Here’s what I expect from Republicans

1) Immigration reform.  They want it, they need it.  If Boehner is smart (and he’s not stupid, despite what people think), he’ll tie it to the Grand Bargain.  Some money for southern States and municipalities.  A hard lean on Republicans in states which have passed anti-immigrant bills, a sudden rediscovery of the freedom of immigration, and a lot of talk about farmers.  Latinos aren’t innately loyal to the Democrats, who have treated them awfully and Republicans need it to go back to a 60/40 split.  If they’re smart they’ll have Republican legislators stand up and start making statements about how America is land of immigrants, framing it as a matter of principle.

2) No more rape comments.  Many Americans don’t like people justifying rape, that much is clear.   They’ll still be anti-abortion, but not pro-rape (at least, not in public).

3) The presidential candidate in 4 years will be a tea-party type who isn’t connected to the nasty anti-immigrant stuff, and who hasn’t made really offensive comments about rape.  He will run on jobs, jobs, jobs (Romney tried, he wasn’t credible), and will be pushing fracking, while trying to reassure suburbanites that won’t mean flaming water for them.  He will be going after the working class, hard, who will be desperate for a good economy by then.

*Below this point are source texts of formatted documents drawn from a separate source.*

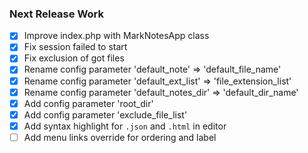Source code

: ### Next Release Work
* [x] Improve index.php with MarkNotesApp class
* [x] Fix session failed to start
* [x] Fix exclusion of got files
* [x] Rename config parameter 'default_note' => 'default_file_name'
* [x] Rename config parameter 'default_ext_list' => 'file_extension_list'
* [x] Rename config parameter 'default_notes_dir' => 'default_dir_name'
* [x] Add config parameter 'root_dir'
* [x] Add config parameter 'exclude_file_list'
* [x] Add syntax highlight for `.json` and `.html` in editor
* [ ] Add menu links override for ordering and label
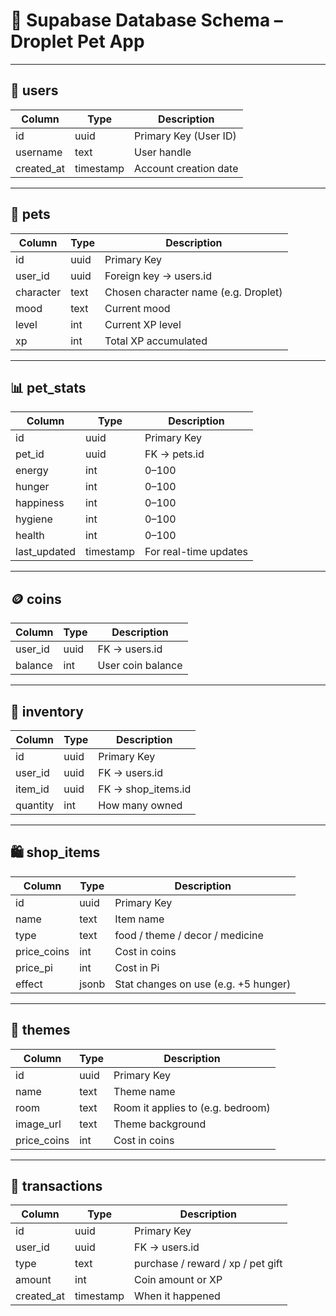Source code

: # 🧩 Supabase Database Schema – Droplet Pet App

---

## 🧑 users

| Column        | Type      | Description                    |
|---------------|-----------|--------------------------------|
| id            | uuid      | Primary Key (User ID)          |
| username      | text      | User handle                    |
| created_at    | timestamp | Account creation date          |

---

## 🐾 pets

| Column        | Type      | Description                          |
|---------------|-----------|--------------------------------------|
| id            | uuid      | Primary Key                          |
| user_id       | uuid      | Foreign key → users.id               |
| character     | text      | Chosen character name (e.g. Droplet) |
| mood          | text      | Current mood                         |
| level         | int       | Current XP level                     |
| xp            | int       | Total XP accumulated                 |

---

## 📊 pet_stats

| Column        | Type      | Description                |
|---------------|-----------|----------------------------|
| id            | uuid      | Primary Key                |
| pet_id        | uuid      | FK → pets.id               |
| energy        | int       | 0–100                      |
| hunger        | int       | 0–100                      |
| happiness     | int       | 0–100                      |
| hygiene       | int       | 0–100                      |
| health        | int       | 0–100                      |
| last_updated  | timestamp | For real-time updates      |

---

## 🪙 coins

| Column        | Type      | Description                    |
|---------------|-----------|--------------------------------|
| user_id       | uuid      | FK → users.id                  |
| balance       | int       | User coin balance              |

---

## 🎒 inventory

| Column        | Type      | Description                      |
|---------------|-----------|----------------------------------|
| id            | uuid      | Primary Key                      |
| user_id       | uuid      | FK → users.id                    |
| item_id       | uuid      | FK → shop_items.id               |
| quantity      | int       | How many owned                  |

---

## 🛍️ shop_items

| Column        | Type      | Description                            |
|---------------|-----------|----------------------------------------|
| id            | uuid      | Primary Key                            |
| name          | text      | Item name                              |
| type          | text      | food / theme / decor / medicine        |
| price_coins   | int       | Cost in coins                          |
| price_pi      | int       | Cost in Pi                             |
| effect        | jsonb     | Stat changes on use (e.g. +5 hunger)   |

---

## 🧪 themes

| Column        | Type      | Description                            |
|---------------|-----------|----------------------------------------|
| id            | uuid      | Primary Key                            |
| name          | text      | Theme name                             |
| room          | text      | Room it applies to (e.g. bedroom)      |
| image_url     | text      | Theme background                       |
| price_coins   | int       | Cost in coins                          |

---

## 🧾 transactions

| Column        | Type      | Description                          |
|---------------|-----------|--------------------------------------|
| id            | uuid      | Primary Key                          |
| user_id       | uuid      | FK → users.id                        |
| type          | text      | purchase / reward / xp / pet gift    |
| amount        | int       | Coin amount or XP                    |
| created_at    | timestamp | When it happened                     |

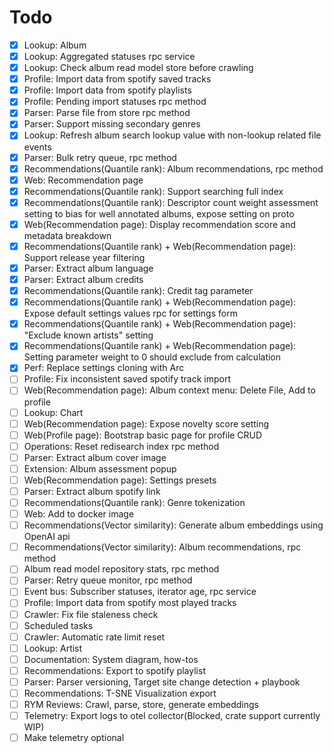 # Todo

- [x] Lookup: Album
- [x] Lookup: Aggregated statuses rpc service
- [x] Lookup: Check album read model store before crawling
- [x] Profile: Import data from spotify saved tracks
- [x] Profile: Import data from spotify playlists
- [x] Profile: Pending import statuses rpc method
- [x] Parser: Parse file from store rpc method
- [x] Parser: Support missing secondary genres
- [x] Lookup: Refresh album search lookup value with non-lookup related file events
- [x] Parser: Bulk retry queue, rpc method
- [x] Recommendations(Quantile rank): Album recommendations, rpc method
- [x] Web: Recommendation page
- [x] Recommendations(Quantile rank): Support searching full index
- [x] Recommendations(Quantile rank): Descriptor count weight assessment setting to bias for well annotated albums, expose setting on proto
- [x] Web(Recommendation page): Display recommendation score and metadata breakdown
- [x] Recommendations(Quantile rank) + Web(Recommendation page): Support release year filtering
- [x] Parser: Extract album language
- [x] Parser: Extract album credits
- [x] Recommendations(Quantile rank): Credit tag parameter
- [x] Recommendations(Quantile rank) + Web(Recommendation page): Expose default settings values rpc for settings form
- [x] Recommendations(Quantile rank) + Web(Recommendation page): "Exclude known artists" setting
- [x] Recommendations(Quantile rank) + Web(Recommendation page): Setting parameter weight to 0 should exclude from calculation
- [x] Perf: Replace settings cloning with Arc
- [ ] Profile: Fix inconsistent saved spotify track import
- [ ] Web(Recommendation page): Album context menu: Delete File, Add to profile
- [ ] Lookup: Chart
- [ ] Web(Recommendation page): Expose novelty score setting
- [ ] Web(Profile page): Bootstrap basic page for profile CRUD
- [ ] Operations: Reset redisearch index rpc method
- [ ] Parser: Extract album cover image
- [ ] Extension: Album assessment popup
- [ ] Web(Recommendation page): Settings presets
- [ ] Parser: Extract album spotify link
- [ ] Recommendations(Quantile rank): Genre tokenization
- [ ] Web: Add to docker image
- [ ] Recommendations(Vector similarity): Generate album embeddings using OpenAI api
- [ ] Recommendations(Vector similarity): Album recommendations, rpc method
- [ ] Album read model repository stats, rpc method
- [ ] Parser: Retry queue monitor, rpc method
- [ ] Event bus: Subscriber statuses, iterator age, rpc service
- [ ] Profile: Import data from spotify most played tracks
- [ ] Crawler: Fix file staleness check
- [ ] Scheduled tasks
- [ ] Crawler: Automatic rate limit reset
- [ ] Lookup: Artist
- [ ] Documentation: System diagram, how-tos
- [ ] Recommendations: Export to spotify playlist
- [ ] Parser: Parser versioning, Target site change detection + playbook
- [ ] Recommendations: T-SNE Visualization export
- [ ] RYM Reviews: Crawl, parse, store, generate embeddings
- [ ] Telemetry: Export logs to otel collector(Blocked, crate support currently WIP)
- [ ] Make telemetry optional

This will represent a move slightly to the left on social issues though they’ll still be so far to the right they’re in danger of going off stage.  It will not mean a move to the left on economic issues or security state issues.

24 Responses
  1. ybm permalink
    November 14, 2012


  2. Everythings Jake permalink
    November 14, 2012

    Fascism, great. I’ve started to notice that when what I’ll call the professional queers (HRC, et al.) speak to the community now, and they’re pushing gay marriage (the current agenda of rich white gay men who have always set the agenda for the professional queers in our community), I’m starting to see more and more of the marginalized (poorer, persons of color, transgender) saying hey marriage is great, but all of that is not helping us with those fundamental issues (housing, employment, etc.) which are actually starting to get worse. I’ve started telling friends, things were pretty good for us gays (inasmuch as things could be good) in Weimar. One day there’s actually the first Homosexual Institute and good cabaret and the next thing they’re slapping pink triangles on your chest, but mostly it just seems like a waste of time. Maybe there’s nothing to do, but try to get out of this place.

  3. Bruce Wilder permalink
    November 14, 2012

    Rubio, or Huckabee, or someone very much like Huckabee.

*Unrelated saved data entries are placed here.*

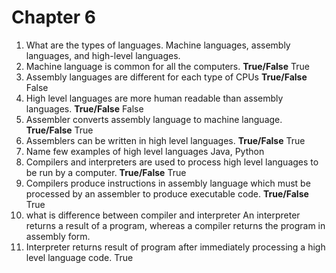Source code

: # Chapter 6
1. What are the types of languages.
Machine languages, assembly languages, and high-level languages.
2. Machine language is common for all the computers. **True/False**
True
3. Assembly languages are different for each type of CPUs **True/False**
False
4. High level languages are more human readable than assembly languages. **True/False**
False
5. Assembler converts assembly language to machine language. **True/False**
True
6. Assemblers can be written in high level languages. **True/False**
True
7. Name few examples of high level languages
Java, Python
8. Compilers and interpreters are used to process high level languages to be run by a computer. **True/False**
True
9.  Compilers produce instructions in assembly language which must be processed by an assembler to produce executable code. **True/False**
True
10. what is difference between compiler and interpreter
An interpreter returns a result of a program, whereas a compiler returns the program in assembly form.
11. Interpreter returns result of program after immediately processing a high level language code.
True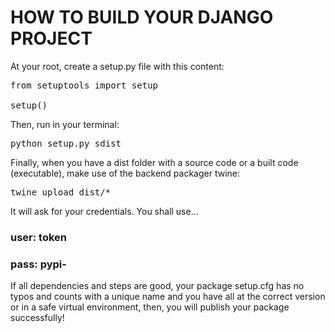 # HOW TO BUILD YOUR DJANGO PROJECT
At your root, create a setup.py file with this content:

<pre>
from setuptools import setup

setup()
</pre>


Then, run in your terminal:   

<pre>
python setup.py sdist      
</pre>


Finally, when you have a dist folder with a source code or a built code (executable), make use of the backend packager twine:

<pre>
twine upload dist/*
</pre>

It will ask for your credentials. You shall use...

### user: __token__
### pass: pypi-<your-secret-pypi-token>

If all dependencies and steps are good, your package setup.cfg has no typos and counts with a unique name and you have all at the correct version or in a safe virtual environment, then, you will publish your package successfully!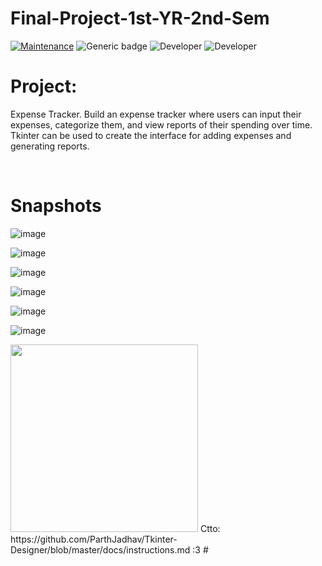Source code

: # Final-Project-1st-YR-2nd-Sem
[![Maintenance](https://img.shields.io/badge/Maintained%3F-Yes-green.svg)](https://GitHub.com/Naereen/StrapDown.js/graphs/commit-activity)
![Generic badge](https://img.shields.io/badge/Development%3f-Complete-blue.svg)
![Developer](https://img.shields.io/badge/Developer-ChristianJude23-blue)
![Developer](https://img.shields.io/badge/Developer-owenlim225-blue)

# Project:
Expense Tracker. Build an expense tracker where users can input their expenses, categorize
them, and view reports of their spending over time. Tkinter can be used to create the interface for adding expenses and generating reports.

<br>


# Snapshots


![image](https://github.com/owenlim225/Money-Tracker-App-1/assets/87555304/f00fb541-001b-4358-91fc-6ed9bda43e2f)


![image](https://github.com/owenlim225/Money-Tracker-App-1/assets/87555304/19d5e2e9-7610-4694-b582-e63db927386f)


![image](https://github.com/owenlim225/Money-Tracker-App-1/assets/87555304/dc30fcaa-f0af-4d90-a291-4a0c34d80fa8)


![image](https://github.com/owenlim225/Money-Tracker-App-1/assets/87555304/aff28859-2499-4098-9804-2428153c58ff)


![image](https://github.com/owenlim225/Money-Tracker-App-1/assets/87555304/2930e2d6-6c17-4c93-bbc2-dd4605e1cf64)



![image](https://github.com/owenlim225/Money-Tracker-App-1/assets/87555304/010a1330-86be-4123-9367-026689a56be8)



<img src="https://github.com/SAWARATSUKI/ServiceLogos/blob/main/Python/Python.png" alt="" width=300>
Ctto: https://github.com/ParthJadhav/Tkinter-Designer/blob/master/docs/instructions.md
:3
#
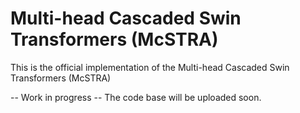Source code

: # Multi-head Cascaded Swin Transformers (McSTRA)
This is the official implementation of the Multi-head Cascaded Swin Transformers (McSTRA)

-- Work in progress --
The code base will be uploaded soon.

    Huckabee scares me, because he’s so good at pitching it to the working class.

    I expect the promised path to jobs, jobs, jobs will be frakking, and a whole lot of parallel assaults on labor protections, environmental and even financial regulation. Republicans know the value of identifying the villain in the piece.

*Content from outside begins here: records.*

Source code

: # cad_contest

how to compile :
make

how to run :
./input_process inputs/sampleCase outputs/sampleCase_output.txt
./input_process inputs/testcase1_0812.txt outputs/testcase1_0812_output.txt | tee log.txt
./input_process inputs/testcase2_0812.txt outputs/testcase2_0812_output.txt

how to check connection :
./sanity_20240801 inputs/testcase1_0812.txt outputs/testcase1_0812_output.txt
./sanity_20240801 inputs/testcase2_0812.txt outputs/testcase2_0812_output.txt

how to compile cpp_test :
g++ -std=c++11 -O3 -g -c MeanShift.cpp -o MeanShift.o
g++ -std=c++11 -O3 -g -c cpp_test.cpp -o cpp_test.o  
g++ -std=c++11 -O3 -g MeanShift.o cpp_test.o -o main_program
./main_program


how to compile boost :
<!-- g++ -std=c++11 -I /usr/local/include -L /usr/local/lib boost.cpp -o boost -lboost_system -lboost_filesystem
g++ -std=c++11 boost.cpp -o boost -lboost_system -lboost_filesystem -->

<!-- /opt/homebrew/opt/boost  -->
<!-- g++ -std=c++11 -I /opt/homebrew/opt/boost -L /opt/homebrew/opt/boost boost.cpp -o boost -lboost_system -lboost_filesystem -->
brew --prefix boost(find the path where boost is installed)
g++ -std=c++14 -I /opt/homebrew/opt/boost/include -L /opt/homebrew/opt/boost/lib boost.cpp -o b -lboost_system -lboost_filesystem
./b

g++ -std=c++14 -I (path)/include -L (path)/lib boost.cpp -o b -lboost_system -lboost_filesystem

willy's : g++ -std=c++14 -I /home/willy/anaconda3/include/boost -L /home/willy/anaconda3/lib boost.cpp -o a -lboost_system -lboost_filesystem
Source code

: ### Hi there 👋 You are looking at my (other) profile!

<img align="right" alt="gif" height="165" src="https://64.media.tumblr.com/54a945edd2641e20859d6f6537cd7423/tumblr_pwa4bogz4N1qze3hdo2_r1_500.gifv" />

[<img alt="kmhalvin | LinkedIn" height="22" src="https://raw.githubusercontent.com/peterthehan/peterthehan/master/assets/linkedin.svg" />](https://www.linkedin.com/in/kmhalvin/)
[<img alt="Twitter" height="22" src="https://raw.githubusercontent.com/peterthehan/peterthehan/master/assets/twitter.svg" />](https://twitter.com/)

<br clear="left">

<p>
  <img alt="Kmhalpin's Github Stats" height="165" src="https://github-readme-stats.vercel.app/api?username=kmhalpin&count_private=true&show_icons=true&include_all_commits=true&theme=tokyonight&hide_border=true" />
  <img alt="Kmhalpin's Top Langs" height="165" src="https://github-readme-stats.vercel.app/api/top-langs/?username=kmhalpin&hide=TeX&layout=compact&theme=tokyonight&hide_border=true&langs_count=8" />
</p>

    I would also expect Republicans to be casting themselves as the defenders of Social Security and Medicare, and reformers, who will introduce the market discipline necessary to make health care work for people, by substituting even crappier insurance to reduce the financial and paperwork burdens on working folks, of having to have mandated health insurance, and to try to recover the premium from the income tax (while living, as always, from paycheck to paycheck, with a detour through a fee-happy debit card).

    If Obama has dutifully done his turn as the Democratic Hoover in a deteriorating economy, the Republicans may not find 2016 such a heavy lift, that they need a candidate of special skills or qualifications, or an especially well-crafted demagogic appeal. An angry, white guy may make a comeback, when it is the Morning After in America.

  4. ProNewerDeal permalink
    November 14, 2012

    I wonder if for the US Plutocrats & their politician hacks (0bama, John Boner, etc) there is a connection between the “Imigration Reform” & the Grand Ripoff/Slash Social Insurance.

    legalizing existing documented immigrants, & maintaining or increasing legal immigrant job programs, whether at the low end (farm workers) & higher end (H1-B visa for professional jobs especially used in Info Tech.) all serve to increase US worker desperation (if there were an index of “wage slavery” it would increase said index) & lower pay.

    But that extra population would be eligible for Social Insurance, especially at age 65 (or whatever it gets raised to) for Medicare/ 67 for Soc Security.

    But if you slash US Soc Insurance in half or worse, those costs become much less to the Plutocrats. At that point the real 0.1%er motivation for “Immigration Reform” would be Even Cheaper Labor, with the secondary benefit being to the actual affected immigrants.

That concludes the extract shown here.